• Exercise goal:
Wherever the word "contacts" appears in the entries, copy the whole line.

Plain-text document sources
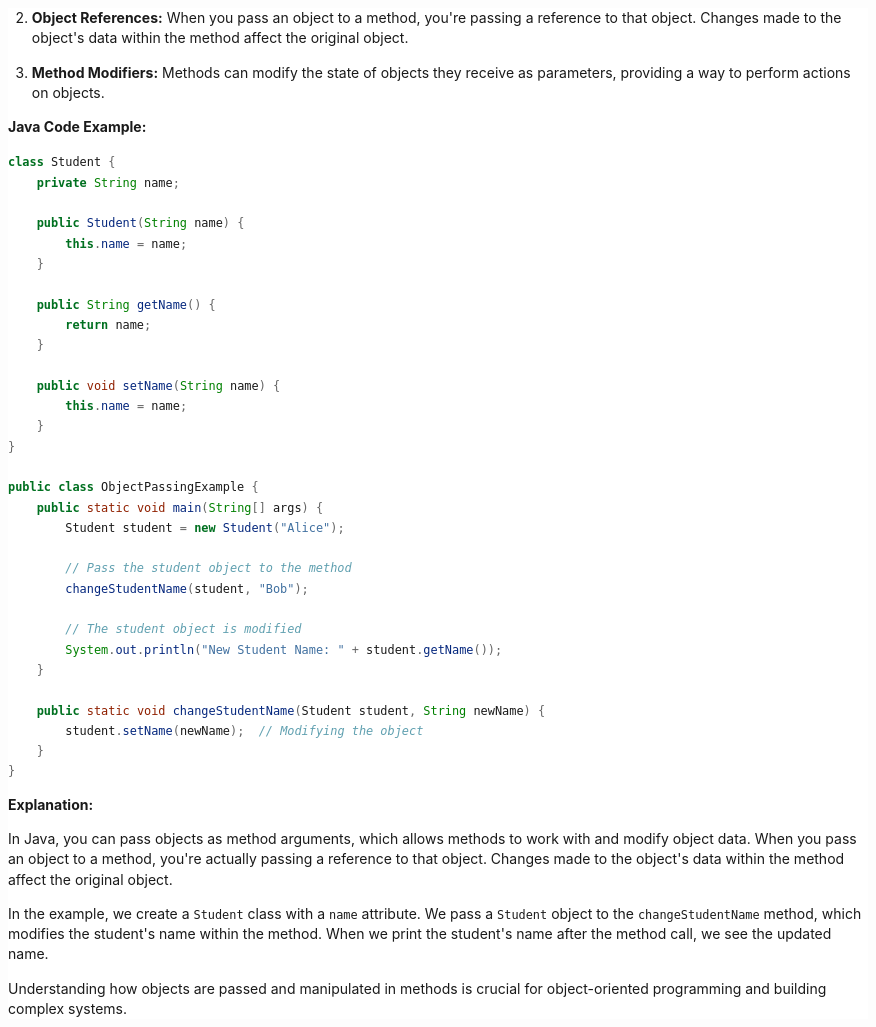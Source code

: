 2. **Object References:** When you pass an object to a method, you're passing a reference to that object. Changes made to the object's data within the method affect the original object.

3. **Method Modifiers:** Methods can modify the state of objects they receive as parameters, providing a way to perform actions on objects.

**Java Code Example:**

```java
class Student {
    private String name;

    public Student(String name) {
        this.name = name;
    }

    public String getName() {
        return name;
    }

    public void setName(String name) {
        this.name = name;
    }
}

public class ObjectPassingExample {
    public static void main(String[] args) {
        Student student = new Student("Alice");
        
        // Pass the student object to the method
        changeStudentName(student, "Bob");
        
        // The student object is modified
        System.out.println("New Student Name: " + student.getName());
    }
    
    public static void changeStudentName(Student student, String newName) {
        student.setName(newName);  // Modifying the object
    }
}
```

**Explanation:**

In Java, you can pass objects as method arguments, which allows methods to work with and modify object data. When you pass an object to a method, you're actually passing a reference to that object. Changes made to the object's data within the method affect the original object.

In the example, we create a `Student` class with a `name` attribute. We pass a `Student` object to the `changeStudentName` method, which modifies the student's name within the method. When we print the student's name after the method call, we see the updated name.

Understanding how objects are passed and manipulated in methods is crucial for object-oriented programming and building complex systems.
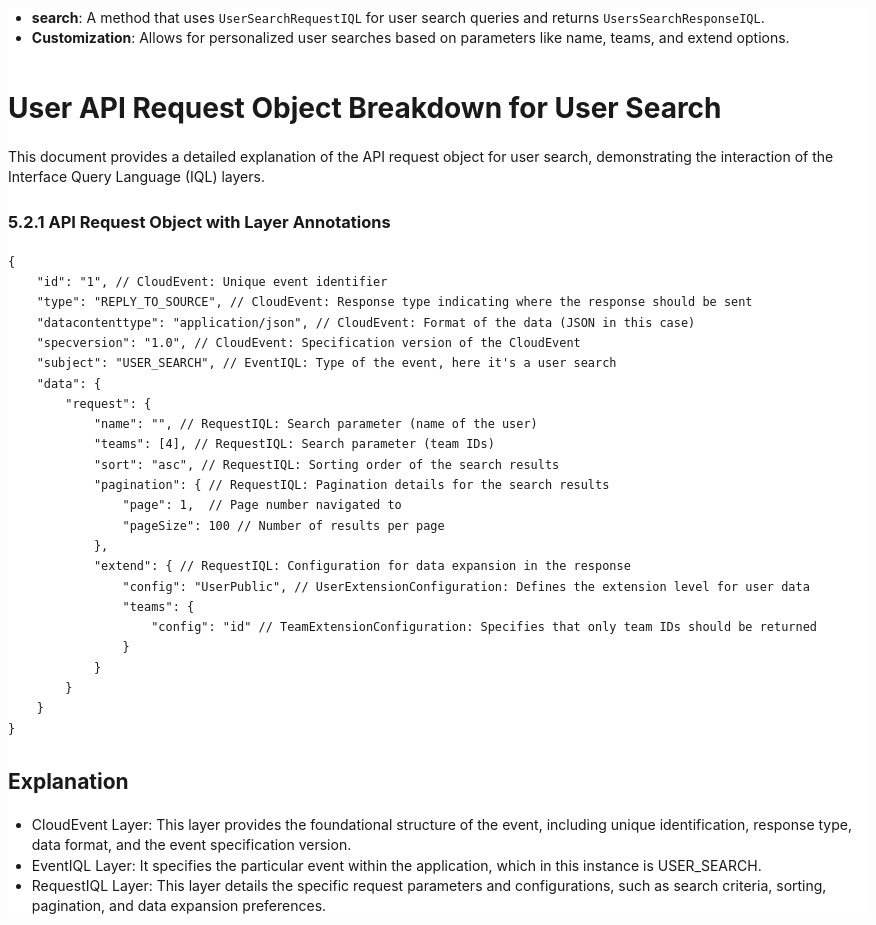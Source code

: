 - **search**: A method that uses `UserSearchRequestIQL` for user search queries and returns `UsersSearchResponseIQL`.
- **Customization**: Allows for personalized user searches based on parameters like name, teams, and extend options.

# User API Request Object Breakdown for User Search

This document provides a detailed explanation of the API request object for user search, demonstrating the interaction
of the Interface Query Language (IQL) layers.

### 5.2.1 API Request Object with Layer Annotations

```
{
    "id": "1", // CloudEvent: Unique event identifier
    "type": "REPLY_TO_SOURCE", // CloudEvent: Response type indicating where the response should be sent
    "datacontenttype": "application/json", // CloudEvent: Format of the data (JSON in this case)
    "specversion": "1.0", // CloudEvent: Specification version of the CloudEvent
    "subject": "USER_SEARCH", // EventIQL: Type of the event, here it's a user search
    "data": {
        "request": {
            "name": "", // RequestIQL: Search parameter (name of the user)
            "teams": [4], // RequestIQL: Search parameter (team IDs)
            "sort": "asc", // RequestIQL: Sorting order of the search results
            "pagination": { // RequestIQL: Pagination details for the search results
                "page": 1,  // Page number navigated to
                "pageSize": 100 // Number of results per page
            },
            "extend": { // RequestIQL: Configuration for data expansion in the response
                "config": "UserPublic", // UserExtensionConfiguration: Defines the extension level for user data
                "teams": {
                    "config": "id" // TeamExtensionConfiguration: Specifies that only team IDs should be returned
                }
            }
        }
    }
}
```

## Explanation

- CloudEvent Layer: This layer provides the foundational structure of the event, including unique identification,
  response type, data format, and the event specification version.
- EventIQL Layer: It specifies the particular event within the application, which in this instance is USER_SEARCH.
- RequestIQL Layer: This layer details the specific request parameters and configurations, such as search criteria,
  sorting, pagination, and data expansion preferences.
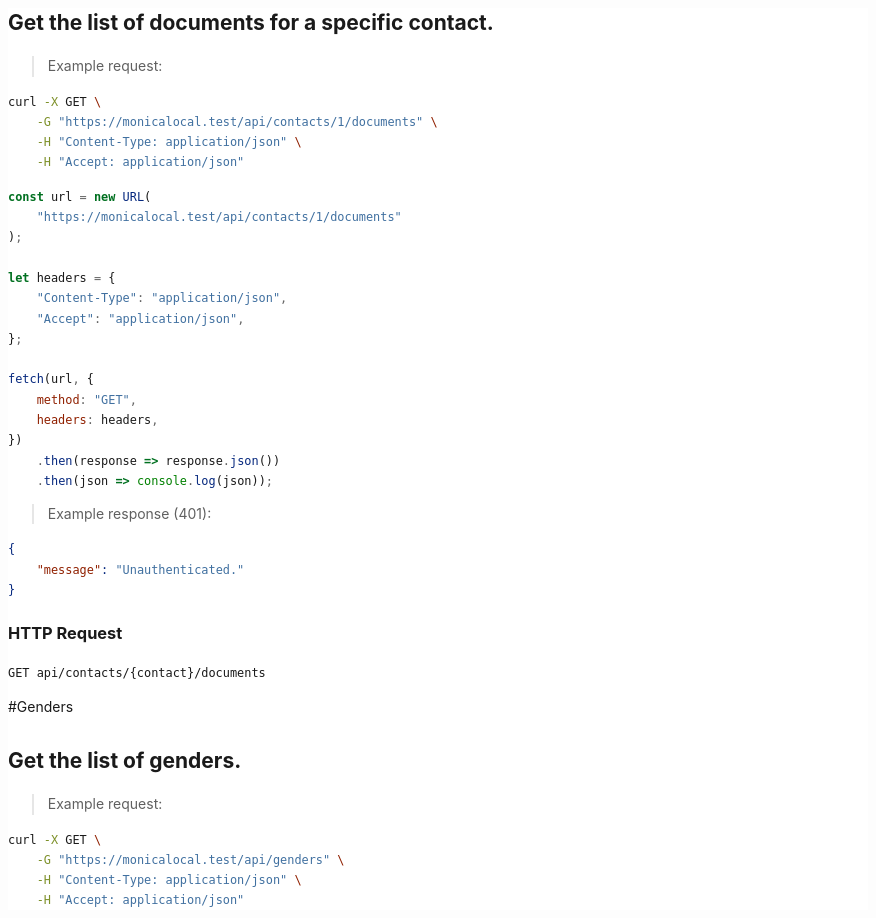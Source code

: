 



## Get the list of documents for a specific contact.

> Example request:

```bash
curl -X GET \
    -G "https://monicalocal.test/api/contacts/1/documents" \
    -H "Content-Type: application/json" \
    -H "Accept: application/json"
```

```javascript
const url = new URL(
    "https://monicalocal.test/api/contacts/1/documents"
);

let headers = {
    "Content-Type": "application/json",
    "Accept": "application/json",
};

fetch(url, {
    method: "GET",
    headers: headers,
})
    .then(response => response.json())
    .then(json => console.log(json));
```


> Example response (401):

```json
{
    "message": "Unauthenticated."
}
```

### HTTP Request
`GET api/contacts/{contact}/documents`




#Genders



## Get the list of genders.

> Example request:

```bash
curl -X GET \
    -G "https://monicalocal.test/api/genders" \
    -H "Content-Type: application/json" \
    -H "Accept: application/json"
```
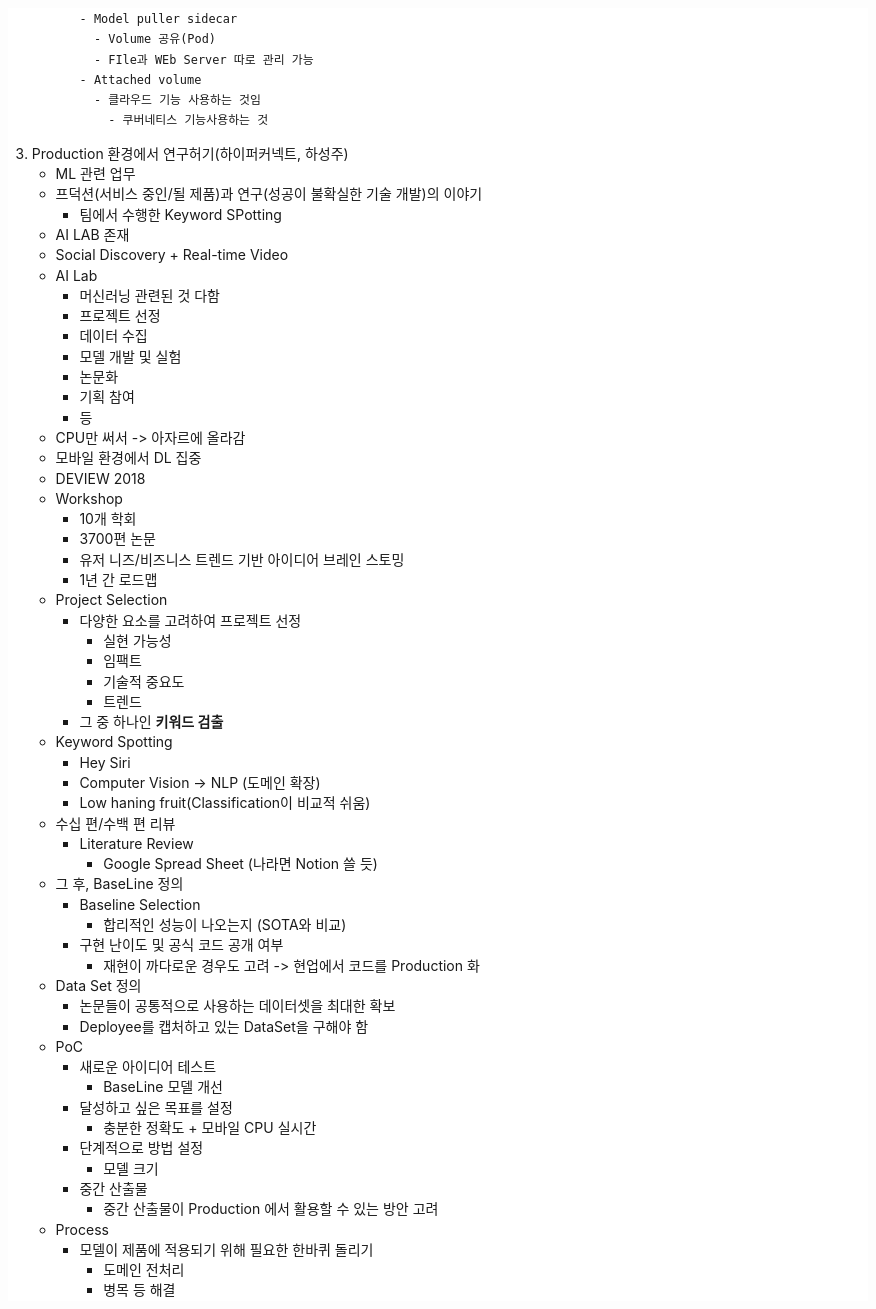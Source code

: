               - Model puller sidecar
                - Volume 공유(Pod)
                - FIle과 WEb Server 따로 관리 가능
              - Attached volume
                - 클라우드 기능 사용하는 것임
                  - 쿠버네티스 기능사용하는 것

   3. Production 환경에서 연구허기(하이퍼커넥트, 하성주)
      - ML 관련 업무
      - 프덕션(서비스 중인/될 제품)과 연구(성공이 불확실한 기술 개발)의 이야기
        - 팀에서 수행한 Keyword SPotting
      - AI LAB 존재
      - Social Discovery + Real-time Video
      - AI Lab
        - 머신러닝 관련된 것 다함
        - 프로젝트 선정
        - 데이터 수집
        - 모델 개발 및 실험
        - 논문화
        - 기획 참여
        - 등
      - CPU만 써서 -> 아자르에 올라감
      - 모바일 환경에서 DL 집중
      - DEVIEW 2018
      - Workshop
        - 10개 학회
        - 3700편 논문
        - 유저 니즈/비즈니스 트렌드 기반 아이디어 브레인 스토밍
        - 1년 간 로드맵
      - Project Selection
        - 다양한 요소를 고려하여 프로젝트 선정
          - 실현 가능성
          - 임팩트
          - 기술적 중요도
          - 트렌드
        - 그 중 하나인 **키워드 검출**
      - Keyword Spotting
        - Hey Siri
        - Computer Vision -> NLP (도메인 확장)
        - Low haning fruit(Classification이 비교적 쉬움)
      - 수십 편/수백 편 리뷰
        - Literature Review
          - Google Spread Sheet (나라면 Notion 쓸 듯)
      - 그 후, BaseLine 정의
        - Baseline Selection
          - 합리적인 성능이 나오는지 (SOTA와 비교)
        - 구현 난이도 및 공식 코드 공개 여부
          - 재현이 까다로운 경우도 고려 -> 현업에서 코드를 Production 화
      - Data Set 정의
        - 논문들이 공통적으로 사용하는 데이터셋을 최대한 확보
        - Deployee를 캡처하고 있는 DataSet을 구해야 함
      - PoC
        - 새로운 아이디어 테스트
          - BaseLine 모델 개선
        - 달성하고 싶은 목표를 설정
          - 충분한 정확도 + 모바일 CPU 실시간
        - 단계적으로 방법 설정
          - 모델 크기
        - 중간 산출물
          - 중간 산출물이 Production 에서 활용할 수 있는 방안 고려
      - Process
        - 모델이 제품에 적용되기 위해 필요한 한바퀴 돌리기
          - 도메인 전처리
          - 병목 등 해결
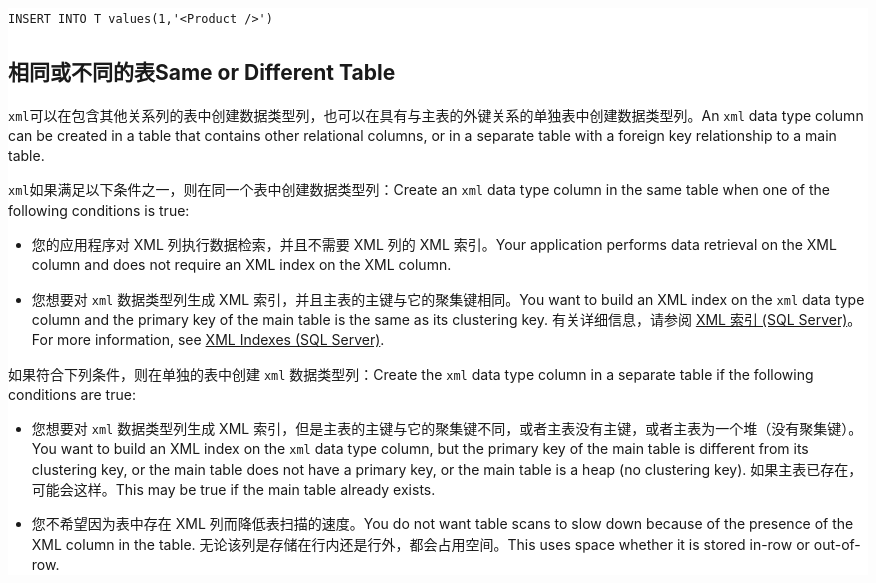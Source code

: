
 ```  
INSERT INTO T values(1,'<Product />')  
```  
  
## <a name="same-or-different-table"></a><span data-ttu-id="61802-150">相同或不同的表</span><span class="sxs-lookup"><span data-stu-id="61802-150">Same or Different Table</span></span>  
 <span data-ttu-id="61802-151">`xml`可以在包含其他关系列的表中创建数据类型列，也可以在具有与主表的外键关系的单独表中创建数据类型列。</span><span class="sxs-lookup"><span data-stu-id="61802-151">An `xml` data type column can be created in a table that contains other relational columns, or in a separate table with a foreign key relationship to a main table.</span></span>  
  
 <span data-ttu-id="61802-152">`xml`如果满足以下条件之一，则在同一个表中创建数据类型列：</span><span class="sxs-lookup"><span data-stu-id="61802-152">Create an `xml` data type column in the same table when one of the following conditions is true:</span></span>  
  
-   <span data-ttu-id="61802-153">您的应用程序对 XML 列执行数据检索，并且不需要 XML 列的 XML 索引。</span><span class="sxs-lookup"><span data-stu-id="61802-153">Your application performs data retrieval on the XML column and does not require an XML index on the XML column.</span></span>  
  
-   <span data-ttu-id="61802-154">您想要对 `xml` 数据类型列生成 XML 索引，并且主表的主键与它的聚集键相同。</span><span class="sxs-lookup"><span data-stu-id="61802-154">You want to build an XML index on the `xml` data type column and the primary key of the main table is the same as its clustering key.</span></span> <span data-ttu-id="61802-155">有关详细信息，请参阅 [XML 索引 (SQL Server)](xml-indexes-sql-server.md)。</span><span class="sxs-lookup"><span data-stu-id="61802-155">For more information, see [XML Indexes &#40;SQL Server&#41;](xml-indexes-sql-server.md).</span></span>  
  
 <span data-ttu-id="61802-156">如果符合下列条件，则在单独的表中创建 `xml` 数据类型列：</span><span class="sxs-lookup"><span data-stu-id="61802-156">Create the `xml` data type column in a separate table if the following conditions are true:</span></span>  
  
-   <span data-ttu-id="61802-157">您想要对 `xml` 数据类型列生成 XML 索引，但是主表的主键与它的聚集键不同，或者主表没有主键，或者主表为一个堆（没有聚集键）。</span><span class="sxs-lookup"><span data-stu-id="61802-157">You want to build an XML index on the `xml` data type column, but the primary key of the main table is different from its clustering key, or the main table does not have a primary key, or the main table is a heap (no clustering key).</span></span> <span data-ttu-id="61802-158">如果主表已存在，可能会这样。</span><span class="sxs-lookup"><span data-stu-id="61802-158">This may be true if the main table already exists.</span></span>  
  
-   <span data-ttu-id="61802-159">您不希望因为表中存在 XML 列而降低表扫描的速度。</span><span class="sxs-lookup"><span data-stu-id="61802-159">You do not want table scans to slow down because of the presence of the XML column in the table.</span></span> <span data-ttu-id="61802-160">无论该列是存储在行内还是行外，都会占用空间。</span><span class="sxs-lookup"><span data-stu-id="61802-160">This uses space whether it is stored in-row or out-of-row.</span></span>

• Finished task:
    -G "https://monicalocal.test/api/contacts/1/documents" \
    "https://monicalocal.test/api/contacts/1/documents"
`GET api/contacts/{contact}/documents`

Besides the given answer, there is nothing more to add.